Well-constructed objective structured clinical examinations (OSCE) are a reliable and valid method of assessing health professional students' clinical and communication skills. (1-3) OSCEs consist of a series of stations that prompt students to perform specified tasks within a defined amount of time. (1-3) Student performance is evaluated most often using a binary checklist and a global impression scale at the conclusion of each station by the standardized patient who participated in the encounter or a faculty member who observed the encounter. (1-3) The accuracy of an assessment method is related, in part, to its reliability, an indicator of its consistency in producing the same or similar results when used in the same or similar circumstances. (2-3)

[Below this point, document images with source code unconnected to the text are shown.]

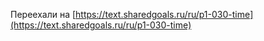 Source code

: Переехали на [https://text.sharedgoals.ru/ru/p1-030-time](https://text.sharedgoals.ru/ru/p1-030-time)

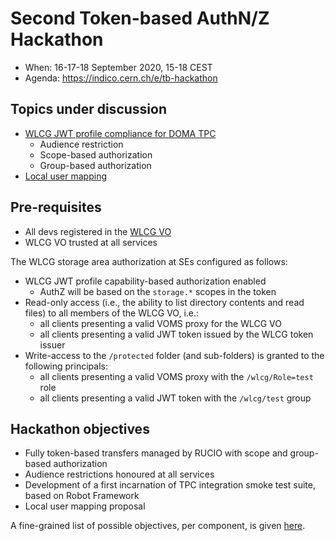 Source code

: # Second Token-based AuthN/Z Hackathon

- When: 16-17-18 September 2020, 15-18 CEST
- Agenda: https://indico.cern.ch/e/tb-hackathon

## Topics under discussion

- [WLCG JWT profile compliance for DOMA TPC](./wlcg-jwt-profile.md)
  - Audience restriction
  - Scope-based authorization
  - Group-based authorization
- [Local user mapping](./local-user-mapping.md)

## Pre-requisites

- All devs registered in the [WLCG VO][wlcg-vo]
- WLCG VO trusted at all services

The WLCG storage area authorization at SEs configured as follows:

- WLCG JWT profile capability-based authorization enabled
  - AuthZ will be based on the `storage.*` scopes in the token
- Read-only access (i.e., the ability to list directory contents and
  read files) to all members of the WLCG VO, i.e.:
  - all clients presenting a valid VOMS proxy for the WLCG VO
  - all clients presenting a valid JWT token issued by the WLCG token issuer
- Write-access to the `/protected` folder (and sub-folders) is granted to the following principals:
  - all clients presenting a valid VOMS proxy with the `/wlcg/Role=test` role
  - all clients presenting a valid JWT token with the `/wlcg/test` group

## Hackathon objectives

- Fully token-based transfers managed by RUCIO with scope and group-based
  authorization
- Audience restrictions honoured at all services
- Development of a first incarnation of TPC integration smoke test suite, based
  on Robot Framework
- Local user mapping proposal

A fine-grained list of possible objectives, per component, is given
[here](./objectives.md).

[wlcg-vo]: http://https://wlcg.cloud.cnaf.infn.it
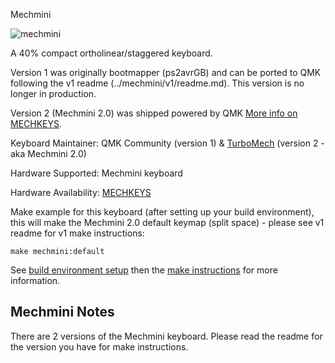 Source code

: Mechmini

![mechmini](https://cdn.shopify.com/s/files/1/1697/5323/products/20495451_468333093530388_1648547540_o_grande.jpg?v=1510792821)

A 40% compact ortholinear/staggered keyboard. 

Version 1 was originally bootmapper (ps2avrGB) and can be ported to QMK following the v1 readme (../mechmini/v1/readme.md).  This version is no longer in production.  

Version 2 (Mechmini 2.0) was shipped powered by QMK [More info on MECHKEYS](https://mechkeys.ca).

Keyboard Maintainer: QMK Community (version 1) & [TurboMech](https://github.com/TurboMech) (version 2 - aka Mechmini 2.0)

Hardware Supported: Mechmini keyboard

Hardware Availability: [MECHKEYS](https://mechkeys.ca/collections/keyboards/products/mechmini-2-0)

Make example for this keyboard (after setting up your build environment), this will make the Mechmini 2.0 default keymap (split space) - please see v1 readme for v1 make instructions:

    make mechmini:default

See [build environment setup](https://docs.qmk.fm/build_environment_setup.html) then the [make instructions](https://docs.qmk.fm/make_instructions.html) for more information.

## Mechmini Notes

There are 2 versions of the Mechmini keyboard.  Please read the readme for the version you have for make instructions.


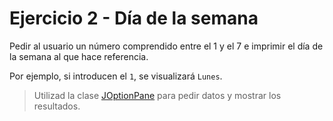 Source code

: # Ejercicio 2 - Día de la semana

Pedir al usuario un número comprendido entre el 1 y el 7 e imprimir el día de la semana al que hace referencia.

Por ejemplo, si introducen el `1`, se visualizará `Lunes`.

> Utilizad la clase [JOptionPane](https://docs.oracle.com/javase/tutorial/uiswing/components/dialog.html) para pedir datos y mostrar los resultados.

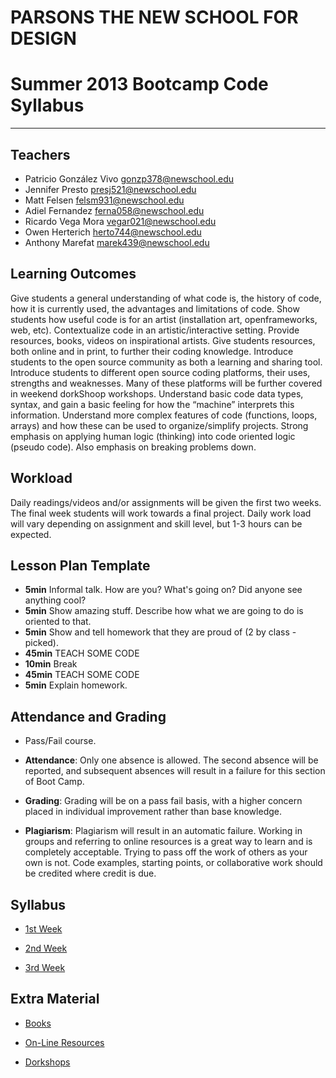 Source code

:# PARSONS THE NEW SCHOOL FOR DESIGN
# Summer 2013 Bootcamp Code Syllabus
-------------------------------------------------------------------

## Teachers

* Patricio González Vivo <gonzp378@newschool.edu>
* Jennifer Presto <presj521@newschool.edu>
* Matt Felsen <felsm931@newschool.edu>
* Adiel Fernandez <ferna058@newschool.edu>
* Ricardo Vega Mora <vegar021@newschool.edu>
* Owen Herterich <herto744@newschool.edu>
* Anthony Marefat <marek439@newschool.edu>


## Learning Outcomes
Give students a general understanding of what code is, the history of code, how it is currently used, the advantages and limitations of code.
Show students how useful code is for an artist (installation art, openframeworks, web, etc).  Contextualize code in an artistic/interactive setting. Provide resources, books, videos on inspirational artists.
Give students resources, both online and in print, to further their coding knowledge.  Introduce students to the open source community as both a learning and sharing tool.
Introduce students to different open source coding platforms, their uses, strengths and weaknesses. Many of these platforms will be further covered in weekend dorkShoop workshops.
 Understand basic code data types, syntax, and gain a basic feeling for how the “machine” interprets this information.
Understand more complex features of code (functions, loops, arrays) and how these can be used to organize/simplify projects.
Strong emphasis on applying human logic (thinking) into code oriented logic (pseudo code). Also emphasis on breaking problems down.


## Workload
Daily readings/videos and/or assignments will be given the first two weeks. The final week students will work towards a final project. Daily work load will vary depending on assignment and skill level, but 1-3 hours can be expected.

## Lesson Plan Template

* **5min** Informal talk. How are you? What's going on? Did anyone see anything cool? 
* **5min** Show amazing stuff. Describe how what we are going to do is oriented to that.
* **5min** Show and tell homework that they are proud of (2 by class - picked).
* **45min** TEACH SOME CODE
* **10min** Break
* **45min** TEACH SOME CODE
* **5min** Explain homework.


## Attendance and Grading

* Pass/Fail course.

* **Attendance**: Only one absence is allowed. The second absence will be reported, and
subsequent absences will result in a failure for this section of Boot Camp.

* **Grading**: Grading will be on a pass fail basis, with a higher concern placed in individual
improvement rather than base knowledge.

* **Plagiarism**: Plagiarism will result in an automatic failure. Working in groups and referring to online resources is a great way to learn and is completely acceptable. Trying to pass off the work of others as your own is not. Code examples, starting points, or collaborative work should be credited where credit is due.

## Syllabus

* [1st Week](https://github.com/patriciogonzalezvivo/bootcamp2013_code/blob/master/1st_week.md)

* [2nd Week](https://github.com/patriciogonzalezvivo/bootcamp2013_code/blob/master/2nd_week.md)

* [3rd Week](https://github.com/patriciogonzalezvivo/bootcamp2013_code/blob/master/3th_week.md)

## Extra Material

* [Books](https://github.com/patriciogonzalezvivo/bootcamp2013_code/blob/master/Books.md)

* [On-Line Resources](https://github.com/patriciogonzalezvivo/bootcamp2013_code/blob/master/Online_resources.md)

* [Dorkshops](https://github.com/patriciogonzalezvivo/bootcamp2013_code/blob/masterDorkShops.md) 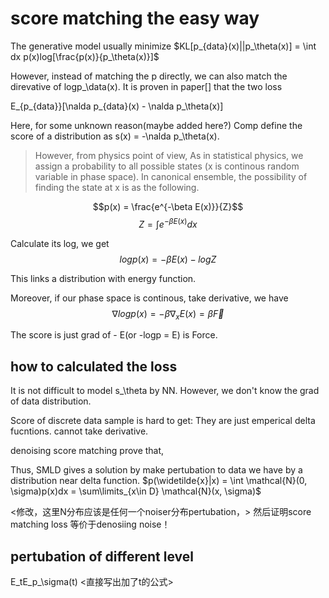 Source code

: # score matching the easy way

The generative model usually minimize $KL[p_{data}(x)||p_\theta(x)] = \int dx p(x)log[\frac{p(x)}{p_\theta(x)}]$

However, instead of matching the p directly, we can also match the direvative of logp_\data(x). It is proven in paper[] that the two loss

E_{p_{data}}[\nalda p_{data}(x) - \nalda p_\theta(x)]

Here, for some unknown reason(maybe added here?) Comp define the score of a distribution as s(x) = -\nalda p_\theta(x).

> However, from physics point of view, 
> As in statistical physics, we assign a probability to all possible states (x is continous random variable in phase space). In canonical ensemble, the possibility of finding the state at x is as the following.

$$p(x) = \frac{e^{-\beta E(x)}}{Z}$$
$$Z=\int e^{-\beta E(x)} dx$$

Calculate its log, we get $$log p(x) = -\beta E(x) - log Z$$

This links a distribution with energy function.

Moreover, if our phase space is continous, take derivative, we have $$\nabla log p(x) = -\beta \nabla_x E(x) = \beta \vec{F}$$

The score is just grad of - E(or -logp = E) is Force.

## how to calculated the loss

It is not difficult to model s_\theta by NN. However, we don't know the grad of data distribution.

Score of discrete data sample is hard to get: They are just emperical delta fucntions. cannot take derivative.



denoising score matching prove that, 

Thus, SMLD gives a solution by make pertubation to data we have by a distribution near delta function. $p(\widetilde{x}|x) = \int \mathcal{N}(0, \sigma)p(x)dx = \sum\limits_{x\in D} \mathcal{N}(x, \sigma)$

<修改，这里N分布应该是任何一个noiser分布pertubation，>
然后证明score matching loss 等价于denosiing noise！

## pertubation of different level

E_tE_p_\sigma(t)
<直接写出加了t的公式> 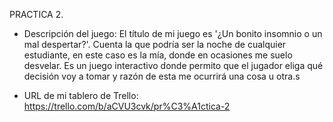 PRACTICA 2.

- Descripción del juego:
El título de mi juego es '¿Un bonito insomnio o un mal despertar?'. Cuenta la que podría ser la noche de cualquier estudiante, en este caso es la mía, donde en ocasiones me suelo desvelar.
Es un juego interactivo donde permito que el jugador eliga qué decisión voy a tomar y razón de esta me ocurrirá una cosa u otra.s

- URL de mi tablero de Trello:
https://trello.com/b/aCVU3cvk/pr%C3%A1ctica-2
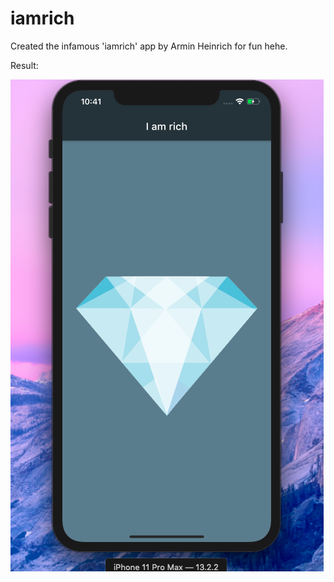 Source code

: # iamrich

Created the infamous 'iamrich' app by Armin Heinrich for fun hehe.

Result:

![alt text](https://github.com/deliciafernandes/Dels-app-directory/blob/master/i_am_rich/images/result.png) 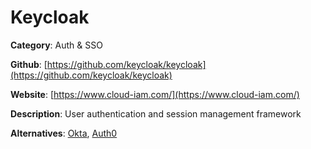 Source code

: 
# Keycloak

**Category**: Auth & SSO

**Github**: [https://github.com/keycloak/keycloak](https://github.com/keycloak/keycloak)

**Website**: [https://www.cloud-iam.com/](https://www.cloud-iam.com/)

**Description**:
User authentication and session management framework

**Alternatives**: [Okta](https://okta.com/), [Auth0](https://auth0.com/)
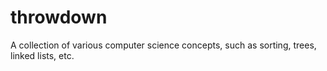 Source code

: # throwdown
A collection of various computer science concepts, such as sorting, trees, linked lists, etc.
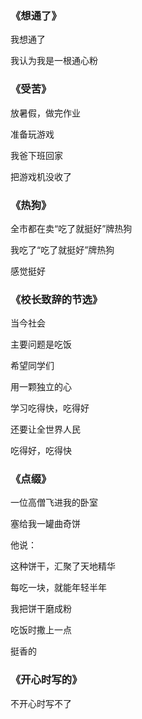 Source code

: ### 《想通了》

我想通了

我认为我是一根通心粉

### 《受苦》

放暑假，做完作业

准备玩游戏

我爸下班回家

把游戏机没收了

### 《热狗》

全市都在卖“吃了就挺好”牌热狗

我吃了“吃了就挺好”牌热狗

感觉挺好

### 《校长致辞的节选》

当今社会

主要问题是吃饭

希望同学们

用一颗独立的心

学习吃得快，吃得好

还要让全世界人民

吃得好，吃得快

### 《点缀》

一位高僧飞进我的卧室

塞给我一罐曲奇饼

他说：

这种饼干，汇聚了天地精华

每吃一块，就能年轻半年

我把饼干磨成粉

吃饭时撒上一点

挺香的

### 《开心时写的》

不开心时写不了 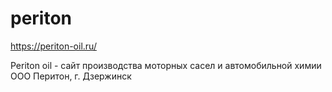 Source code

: # periton

https://periton-oil.ru/

Periton oil - сайт производства моторных сасел и автомобильной химии ООО Перитон, г. Дзержинск
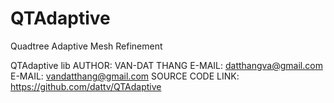 # QTAdaptive
Quadtree Adaptive Mesh Refinement

QTAdaptive lib
AUTHOR: VAN-DAT THANG
E-MAIL: datthangva@gmail.com
E-MAIL: vandatthang@gmail.com
SOURCE CODE LINK: https://github.com/dattv/QTAdaptive

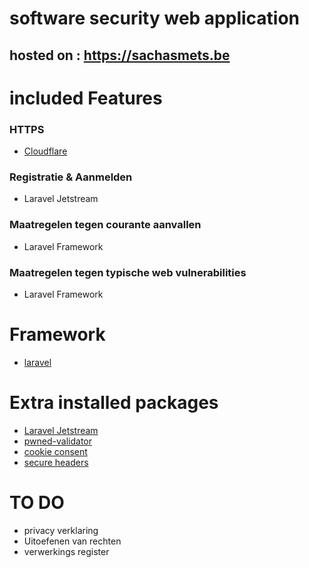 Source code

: # software security web application

## hosted on : https://sachasmets.be

# included Features
### HTTPS
* [Cloudflare](https://www.cloudflare.com/)
### Registratie & Aanmelden
* Laravel Jetstream
### Maatregelen tegen courante aanvallen
* Laravel Framework
### Maatregelen tegen typische web vulnerabilities
* Laravel Framework

# Framework
* [laravel](https://laravel.com/)
# Extra installed packages
* [Laravel Jetstream](https://jetstream.laravel.com/2.x/introduction.html)
* [pwned-validator](https://github.com/valorin/pwned-validator)
* [cookie consent](https://github.com/spatie/laravel-cookie-consent)
* [secure headers](https://github.com/mikefrancis/laravel-secureheaders)

# TO DO
* privacy verklaring
* Uitoefenen van rechten
* verwerkings register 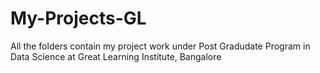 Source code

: # My-Projects-GL
All the folders contain my project work under Post Gradudate Program in Data Science at Great Learning Institute, Bangalore
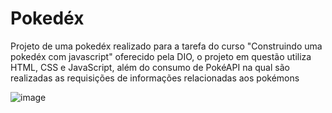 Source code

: # Pokedéx

Projeto de uma pokedéx realizado para a tarefa do curso "Construindo uma pokedéx com javascript" oferecido pela DIO, o projeto em questão utiliza HTML, CSS e JavaScript, além 
do consumo de PokéAPI na qual são realizadas as requisições de informações relacionadas aos pokémons

![image](https://github.com/vinileardini/Pokedex/assets/87077133/9b9001df-45ed-4582-8ee2-d9751ff3e481)
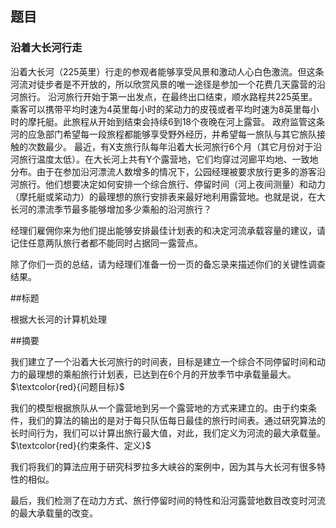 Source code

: ## 题目

### 沿着大长河行走

沿着大长河（225英里）行走的参观者能够享受风景和激动人心白色激流。但这条河流对徒步者是不开放的，所以欣赏风景的唯一途径是参加一个花费几天露营的沿河旅行。
沿河旅行开始于第一出发点，在最终出口结束，顺水路程共225英里。乘客可以携带平均时速为4英里每小时的桨动力的皮筏或者平均时速为8英里每小时的摩托艇。此旅程从开始到结束会持续6到18个夜晚在河上露营。
政府监管这条河的应急部门希望每一段旅程都能够享受野外经历，并希望每一旅队与其它旅队接触的次数最少。
最近，有X支旅行队每年沿着大长河旅行6个月（其它月份对于沿河旅行温度太低）。在大长河上共有Y个露营地，它们均穿过河廊平均地、一致地分布。由于在参加沿河漂流人数增多的情况下，公园经理被要求放行更多的游客沿河旅行。他们想要决定如何安排一个综合旅行、停留时间（河上夜间测量）和动力（摩托艇或桨动力）的最理想的旅行安排表来最好地利用露营地。也就是说，在大长河的漂流季节最多能够增加多少乘船的沿河旅行？

经理们雇佣你来为他们提出能够安排最佳计划表的和决定河流承载容量的建议，请记住任意两队旅行者都不能同时占据同一露营点。

除了你们一页的总结，请为经理们准备一份一页的备忘录来描述你们的关键性调查结果。

##标题

根据大长河的计算机处理

##摘要

我们建立了一个沿着大长河旅行的时间表，目标是建立一个综合不同停留时间和动力的最理想的乘船旅行计划表，已达到在6个月的开放季节中承载量最大。$\textcolor{red}{问题目标}​$  

我们的模型根据旅队从一个露营地到另一个露营地的方式来建立的。由于约束条件，我们的算法的输出的是对于每只队伍每日最佳的旅行时间表。通过研究算法的长时间行为，我们可以计算出旅行最大值，对此，我们定义为河流的最大承载量。$\textcolor{red}{约束条件、定义}$  

我们将我们的算法应用于研究科罗拉多大峡谷的案例中，因为其与大长河有很多特性的相似。

最后，我们检测了在动力方式、旅行停留时间的特性和沿河露营地数目改变时河流的最大承载量的改变。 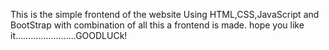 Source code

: This is the simple frontend of the website
Using HTML,CSS,JavaScript and BootStrap
with combination of all this a frontend is made.
hope you like it........................GOODLUCk!
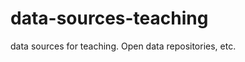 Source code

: data-sources-teaching
=====================

data sources for teaching. Open data repositories, etc.
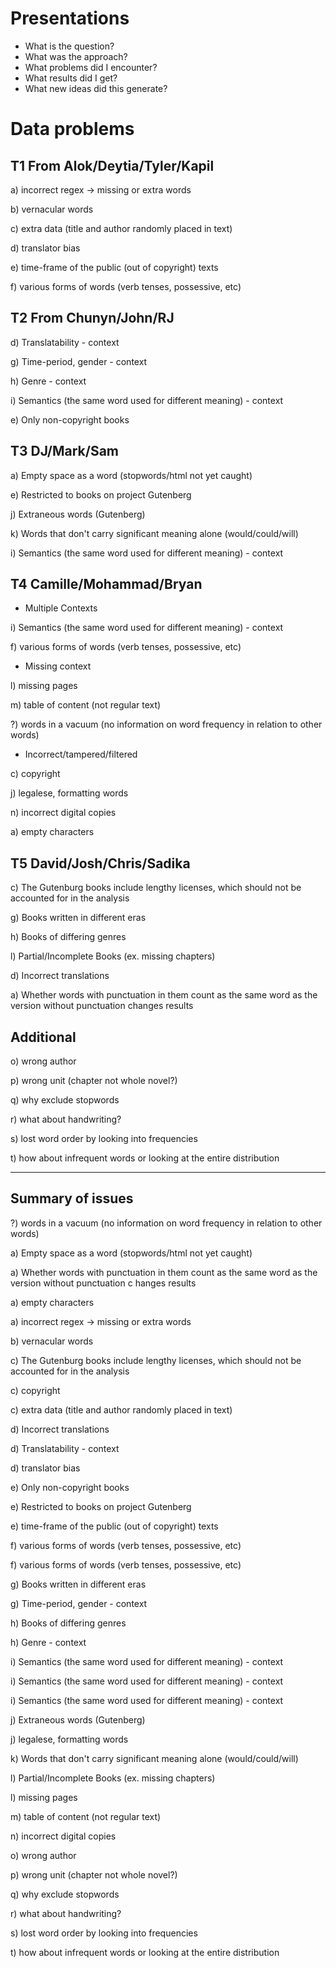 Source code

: Presentations
===
* What is the question?
* What was the approach?
* What problems did I encounter?
* What results did I get?
* What new ideas did this generate?


Data problems
====

T1 From Alok/Deytia/Tyler/Kapil
---
a) incorrect regex -> missing or extra words

b) vernacular words

c) extra data (title and author randomly placed in text)

d) translator bias

e) time-frame of the public (out of copyright) texts

f) various forms of words (verb tenses, possessive, etc)

T2 From Chunyn/John/RJ
---
d) Translatability - context

g) Time-period, gender - context

h) Genre - context

i) Semantics (the same word used for different meaning) - context

e) Only non-copyright books

T3 DJ/Mark/Sam
---
a) Empty space as a word (stopwords/html not yet caught)

e) Restricted to books on project Gutenberg

j) Extraneous words (Gutenberg)

k) Words that don't carry significant meaning alone
  (would/could/will)

i) Semantics (the same word used for different meaning) - context

T4 Camille/Mohammad/Bryan
---
* Multiple Contexts

i) Semantics (the same word used for different meaning) - context

f) various forms of words (verb tenses, possessive, etc)
* Missing context

l) missing pages

m) table of content (not regular text)

?) words in a vacuum (no information on word frequency in relation to
  other words)

* Incorrect/tampered/filtered

c) copyright

j) legalese, formatting words

n) incorrect digital copies

a) empty characters

T5 David/Josh/Chris/Sadika
---

c) The Gutenburg books include lengthy licenses, which should not be accounted for in the analysis

g) Books written in different eras

h) Books of differing genres

l) Partial/Incomplete Books (ex. missing chapters)

d) Incorrect translations

a) Whether words with punctuation in them count as the same word as the version without punctuation changes results



Additional
---
o) wrong author

p) wrong unit (chapter not whole novel?)

q) why exclude stopwords

r) what about handwriting?

s) lost word order by looking into frequencies

t) how about infrequent words or looking at the entire distribution

___

Summary of issues
---
?) words in a vacuum (no information on word frequency in relation to other words)

a) Empty space as a word (stopwords/html not yet caught)

a) Whether words with punctuation in them count as the same word as
the version without punctuation c
hanges results

a) empty characters

a) incorrect regex -> missing or extra words

b) vernacular words

c) The Gutenburg books include lengthy licenses, which should not be accounted for in the analysis

c) copyright

c) extra data (title and author randomly placed in text)

d) Incorrect translations

d) Translatability - context

d) translator bias

e) Only non-copyright books

e) Restricted to books on project Gutenberg

e) time-frame of the public (out of copyright) texts

f) various forms of words (verb tenses, possessive, etc)

f) various forms of words (verb tenses, possessive, etc)

g) Books written in different eras

g) Time-period, gender - context

h) Books of differing genres

h) Genre - context

i) Semantics (the same word used for different meaning) - context

i) Semantics (the same word used for different meaning) - context

i) Semantics (the same word used for different meaning) - context

j) Extraneous words (Gutenberg)

j) legalese, formatting words

k) Words that don't carry significant meaning alone (would/could/will)

l) Partial/Incomplete Books (ex. missing chapters)

l) missing pages

m) table of content (not regular text)

n) incorrect digital copies

o) wrong author

p) wrong unit (chapter not whole novel?)

q) why exclude stopwords

r) what about handwriting?

s) lost word order by looking into frequencies

t) how about infrequent words or looking at the entire distribution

At our institution, prior to this study, the standardized patient completed the evaluation tools that determined whether a student passed or failed an OSCE station. However, taking into account higher-stakes OSCEs, we considered having pharmacy faculty members evaluate student performance instead. A potentially limiting factor when using faculty evaluators for an OSCE is the number of faculty members required during examination administration. (1,3,4) To increase flexibility, overcome scheduling barriers, and reduce the number of faculty members who must be present during an OSCE, some schools and colleges have elected to have faculty members review and evaluate student performance at a later time, using a video recording of the encounter. Given the resources dedicated to the development and implementation of OSCEs, ensuring the reliability of the examination is important, regardless of when the assessment of student performance occurs.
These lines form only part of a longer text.